CASE 15372 Published on 02.03.2018

Giant reservoir formation as a complication of an Ahmed glaucoma valve device

Section

Head & neck imaging

Case Type

Clinical Cases

Authors

Hernan Nova-Escobar 1, Vanessa Bornacelli-Barreneche 2, Carolina Diaz-Angulo 3

1: Radiology Resident, PGY 3, Universidad del Norte.
2: Radiology Resident, PGY 2, Universidad del Norte.
3: Radiologist, Barranquilla, Colombia.

Email:hernannova@gmail.com
Patient

32 years, male

Categories
Area of Interest Eyes ; Imaging Technique Neural networks, Image manipulation / Reconstruction, MR
Clinical History
A 32-year-old man complained of progressive visual loss and pain of the left eye for 1 week. Past medical history revealed previous Ahmed glaucoma valve (AGV) implantation for refractory glaucoma 8 months ago.
AGV are made of silicon and considered MR compatible. An MRI examination was therefore performed.
Imaging Findings
Models of AGVs are shown in Fig 1a. Normal ocular anatomy demonstrating correct AGV positioning and normal flow is demonstrated in Figs 1b-c.

Figs 2a-b and Figures 3a-c reveal an ovoid, thin-walled, cystic lesion in the superotemporal quadrant of the left orbit. This demonstrates TIW isointensity and T2W hyperintensity. Note how the lesion contains a centrally located low signal curvilinear band on both T1- and T2-weighted images (yellow arrows) representing the silicone end-plate of the Ahmed device.
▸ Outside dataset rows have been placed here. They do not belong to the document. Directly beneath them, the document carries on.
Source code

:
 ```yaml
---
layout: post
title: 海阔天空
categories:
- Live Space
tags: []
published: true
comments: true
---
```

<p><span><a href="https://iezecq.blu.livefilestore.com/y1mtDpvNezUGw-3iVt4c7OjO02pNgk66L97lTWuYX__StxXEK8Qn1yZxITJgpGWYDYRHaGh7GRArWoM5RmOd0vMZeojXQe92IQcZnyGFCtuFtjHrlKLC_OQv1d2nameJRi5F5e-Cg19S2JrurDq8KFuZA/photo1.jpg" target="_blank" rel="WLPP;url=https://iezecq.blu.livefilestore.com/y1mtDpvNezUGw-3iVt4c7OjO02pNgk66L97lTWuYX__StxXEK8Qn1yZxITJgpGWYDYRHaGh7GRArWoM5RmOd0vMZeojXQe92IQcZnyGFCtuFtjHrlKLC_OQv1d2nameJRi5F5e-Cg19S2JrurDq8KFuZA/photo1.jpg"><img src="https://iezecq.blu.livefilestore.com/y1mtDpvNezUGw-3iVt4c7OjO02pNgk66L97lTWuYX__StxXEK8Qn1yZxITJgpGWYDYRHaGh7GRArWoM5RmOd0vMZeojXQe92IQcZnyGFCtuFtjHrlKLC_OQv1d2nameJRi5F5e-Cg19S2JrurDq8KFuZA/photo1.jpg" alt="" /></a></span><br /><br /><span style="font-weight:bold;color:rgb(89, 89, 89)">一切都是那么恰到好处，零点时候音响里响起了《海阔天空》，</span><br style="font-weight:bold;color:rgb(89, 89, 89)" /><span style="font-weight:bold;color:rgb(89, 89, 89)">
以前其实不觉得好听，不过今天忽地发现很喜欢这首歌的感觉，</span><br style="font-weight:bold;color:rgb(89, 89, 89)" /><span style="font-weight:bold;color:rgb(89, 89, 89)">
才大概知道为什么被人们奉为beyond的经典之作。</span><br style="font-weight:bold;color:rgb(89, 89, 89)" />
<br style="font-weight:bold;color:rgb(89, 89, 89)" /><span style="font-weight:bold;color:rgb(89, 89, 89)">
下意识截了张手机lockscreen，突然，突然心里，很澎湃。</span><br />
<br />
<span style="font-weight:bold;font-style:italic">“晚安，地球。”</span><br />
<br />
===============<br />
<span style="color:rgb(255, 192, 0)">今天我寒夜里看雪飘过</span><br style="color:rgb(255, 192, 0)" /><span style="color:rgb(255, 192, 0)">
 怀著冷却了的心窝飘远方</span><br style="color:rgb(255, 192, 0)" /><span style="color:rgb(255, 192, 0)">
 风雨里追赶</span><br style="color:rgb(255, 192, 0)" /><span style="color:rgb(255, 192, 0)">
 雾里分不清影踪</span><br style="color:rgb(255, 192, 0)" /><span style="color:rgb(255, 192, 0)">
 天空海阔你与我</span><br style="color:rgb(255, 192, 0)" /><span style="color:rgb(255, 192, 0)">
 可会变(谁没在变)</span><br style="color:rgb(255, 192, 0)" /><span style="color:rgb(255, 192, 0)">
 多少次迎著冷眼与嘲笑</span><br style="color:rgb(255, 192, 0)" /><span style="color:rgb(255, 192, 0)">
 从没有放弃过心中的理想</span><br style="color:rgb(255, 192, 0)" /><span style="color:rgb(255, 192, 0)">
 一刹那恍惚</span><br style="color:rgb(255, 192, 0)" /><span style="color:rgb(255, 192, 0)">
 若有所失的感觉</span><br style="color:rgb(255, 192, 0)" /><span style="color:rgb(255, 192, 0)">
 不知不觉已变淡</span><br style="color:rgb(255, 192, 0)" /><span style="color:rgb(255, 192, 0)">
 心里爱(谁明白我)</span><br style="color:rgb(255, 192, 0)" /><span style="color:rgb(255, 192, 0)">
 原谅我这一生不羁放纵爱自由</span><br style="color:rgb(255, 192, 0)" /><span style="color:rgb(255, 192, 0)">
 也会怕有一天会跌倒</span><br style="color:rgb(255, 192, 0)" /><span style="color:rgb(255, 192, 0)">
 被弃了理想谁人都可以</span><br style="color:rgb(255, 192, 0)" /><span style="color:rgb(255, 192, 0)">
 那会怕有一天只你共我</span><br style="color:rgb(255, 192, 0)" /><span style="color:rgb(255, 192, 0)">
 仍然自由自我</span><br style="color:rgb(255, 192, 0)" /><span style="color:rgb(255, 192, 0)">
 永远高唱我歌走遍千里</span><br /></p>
No enhancement was evident following iv contrast administration and no pathological soft tissue enhancement was seen (Figs 4a-b).

MR imaging demonstrates a large fluid collection representing a giant reservoir, surrounding the end-plate of the AGV implant that resembles the appearance of the meringue-based sweet, macaroon.

Figs 5a and b compare a normally functioning Ahmed device (blue arrows) with the patient in this case report suffering complications (white arrows).
Discussion
Glaucoma is the third most common cause of irreversible visual loss in adults in the United States [1]. Elevated intraocular-pressure (IOP) leads to progressive optic nerve injury and loss of peripheral vision [2]. Lowering IOP is the mainstay of treatment [1, 3].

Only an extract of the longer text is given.